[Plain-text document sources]
:::::

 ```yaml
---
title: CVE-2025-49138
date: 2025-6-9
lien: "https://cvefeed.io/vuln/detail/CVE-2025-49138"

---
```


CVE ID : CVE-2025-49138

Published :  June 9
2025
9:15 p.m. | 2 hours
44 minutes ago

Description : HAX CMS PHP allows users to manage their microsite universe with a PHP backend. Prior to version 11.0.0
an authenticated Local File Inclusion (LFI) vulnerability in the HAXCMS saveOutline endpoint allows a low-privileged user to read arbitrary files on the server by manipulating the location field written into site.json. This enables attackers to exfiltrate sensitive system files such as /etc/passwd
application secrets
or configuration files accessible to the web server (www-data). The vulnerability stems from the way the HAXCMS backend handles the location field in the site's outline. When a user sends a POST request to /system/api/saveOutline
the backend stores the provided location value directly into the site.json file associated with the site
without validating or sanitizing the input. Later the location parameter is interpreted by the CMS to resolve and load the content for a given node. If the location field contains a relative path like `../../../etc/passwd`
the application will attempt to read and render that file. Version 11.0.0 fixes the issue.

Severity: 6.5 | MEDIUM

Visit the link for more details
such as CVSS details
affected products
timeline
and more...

:::::

▸ GOAL OF THE EXERCISE:
Copy the lines from the start of the data verbatim, stopping after the line containing "the application will".

▸ ANSWER BOX:
 ```yaml
---
title: CVE-2025-49138
date: 2025-6-9
lien: "https://cvefeed.io/vuln/detail/CVE-2025-49138"

---
```


CVE ID : CVE-2025-49138

Published :  June 9
2025
9:15 p.m. | 2 hours
44 minutes ago

Description : HAX CMS PHP allows users to manage their microsite universe with a PHP backend. Prior to version 11.0.0
an authenticated Local File Inclusion (LFI) vulnerability in the HAXCMS saveOutline endpoint allows a low-privileged user to read arbitrary files on the server by manipulating the location field written into site.json. This enables attackers to exfiltrate sensitive system files such as /etc/passwd
application secrets
or configuration files accessible to the web server (www-data). The vulnerability stems from the way the HAXCMS backend handles the location field in the site's outline. When a user sends a POST request to /system/api/saveOutline
the backend stores the provided location value directly into the site.json file associated with the site
without validating or sanitizing the input. Later the location parameter is interpreted by the CMS to resolve and load the content for a given node. If the location field contains a relative path like `../../../etc/passwd`
the application will attempt to read and render that file. Version 11.0.0 fixes the issue.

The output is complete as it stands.